Implementation Notes

  • Reuse existing local-agent tool patterns and consent/rendering primitives.
  • Keep the tool read-only and available in plan/ask modes only when gated in.
  • Keep the graph in memory; do not add SQLite or migrations.
  • Rebuild the graph on detected source/config mtime-size changes for v1 instead of implementing fine-grained file watching.
  • Avoid dependency installation during the benchmark by default. The selected benchmark repos should already have TypeScript configured in their checked-in dependency manifests, and readiness should be based on app-local dependency resolution from installed dependencies when the benchmark setup opts into installation.
  • Document benchmark prerequisites clearly, including DYAD_PRO_KEY in .env, packaged build requirement, and whether repo dependencies should be installed before running.

Risks And Mitigations

  • Target app lacks installed TypeScript: hide the tool when readiness can be checked before request construction; otherwise return DyadErrorKind.Precondition.
  • Large repos are slow or memory-heavy: skip node_modules and .d.ts, scope benchmark apps to relevant subdirectories, cap graph expansion, and terminate idle workers.
  • Tool output is too large: enforce file, window, line, and character caps before returning content to the model.
  • Chat tag renders as raw XML: add both the streaming parser tag and the Markdown renderer case in the same change.
  • Benchmark results are noisy: default to one repeat for cost, but support --repeats=N, pinned repo commits, fixed prompts, rubric checks, and paired baseline/experiment runs.
  • Benchmark contaminates normal app behavior: write JSONL only when DYAD_BENCHMARK_RUN_ID is set.

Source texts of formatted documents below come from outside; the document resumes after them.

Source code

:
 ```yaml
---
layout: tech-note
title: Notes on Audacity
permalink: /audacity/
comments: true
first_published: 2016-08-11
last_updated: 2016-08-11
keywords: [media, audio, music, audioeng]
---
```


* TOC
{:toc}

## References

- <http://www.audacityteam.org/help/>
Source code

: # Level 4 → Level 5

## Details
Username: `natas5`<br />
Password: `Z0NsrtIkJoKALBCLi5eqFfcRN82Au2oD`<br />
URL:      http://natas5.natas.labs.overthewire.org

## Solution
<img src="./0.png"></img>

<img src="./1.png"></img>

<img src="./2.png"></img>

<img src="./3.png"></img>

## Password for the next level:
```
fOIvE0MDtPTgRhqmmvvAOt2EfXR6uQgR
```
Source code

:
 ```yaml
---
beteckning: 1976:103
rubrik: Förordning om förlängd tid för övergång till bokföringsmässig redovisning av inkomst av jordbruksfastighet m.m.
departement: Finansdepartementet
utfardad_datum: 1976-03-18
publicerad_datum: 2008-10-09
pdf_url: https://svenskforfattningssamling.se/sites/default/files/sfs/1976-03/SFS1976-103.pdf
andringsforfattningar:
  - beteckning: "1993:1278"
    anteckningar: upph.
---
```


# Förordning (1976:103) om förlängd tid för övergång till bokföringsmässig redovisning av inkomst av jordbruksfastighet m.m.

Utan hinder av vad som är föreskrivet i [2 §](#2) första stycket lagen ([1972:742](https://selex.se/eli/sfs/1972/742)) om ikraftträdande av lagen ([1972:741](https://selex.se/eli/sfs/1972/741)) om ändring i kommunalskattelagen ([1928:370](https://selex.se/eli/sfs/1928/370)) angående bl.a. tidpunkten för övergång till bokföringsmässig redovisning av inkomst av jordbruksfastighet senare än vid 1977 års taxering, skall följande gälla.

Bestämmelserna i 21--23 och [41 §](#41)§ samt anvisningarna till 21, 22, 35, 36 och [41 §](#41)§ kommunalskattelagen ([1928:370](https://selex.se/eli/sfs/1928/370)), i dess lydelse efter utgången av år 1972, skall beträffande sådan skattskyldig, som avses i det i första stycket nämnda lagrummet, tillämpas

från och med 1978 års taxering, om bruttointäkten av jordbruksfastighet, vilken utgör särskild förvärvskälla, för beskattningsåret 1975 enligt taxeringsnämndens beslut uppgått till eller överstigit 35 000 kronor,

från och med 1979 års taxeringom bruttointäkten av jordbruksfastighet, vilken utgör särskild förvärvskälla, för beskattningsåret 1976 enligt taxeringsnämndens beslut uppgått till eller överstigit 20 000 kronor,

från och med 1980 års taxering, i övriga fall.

Ordered Implementation Sequence

  1. Add settings schema/default/search/UI for enableCodeExplorer.
  2. Add shared code explorer worker protocol types.
  3. Add pure core modules and unit tests for program discovery, indexing, search, expansion, and rendering.
  4. Add the worker shell, worker Vite config, and Forge build entry.
  5. Add the main-process code explorer processor.
  6. Add the explore_code local-agent tool and register it behind the experiment/readiness gate.
  7. Add chat streaming parser and renderer support for dyad-explore-code.
  8. Add the E2E fixture, fake local-agent fixture, and targeted E2E spec.
  9. Add benchmark instrumentation behind DYAD_BENCHMARK_RUN_ID.
  10. Add the packaged-Dyad benchmark CLI, repo/task manifests, result writer, and summary report.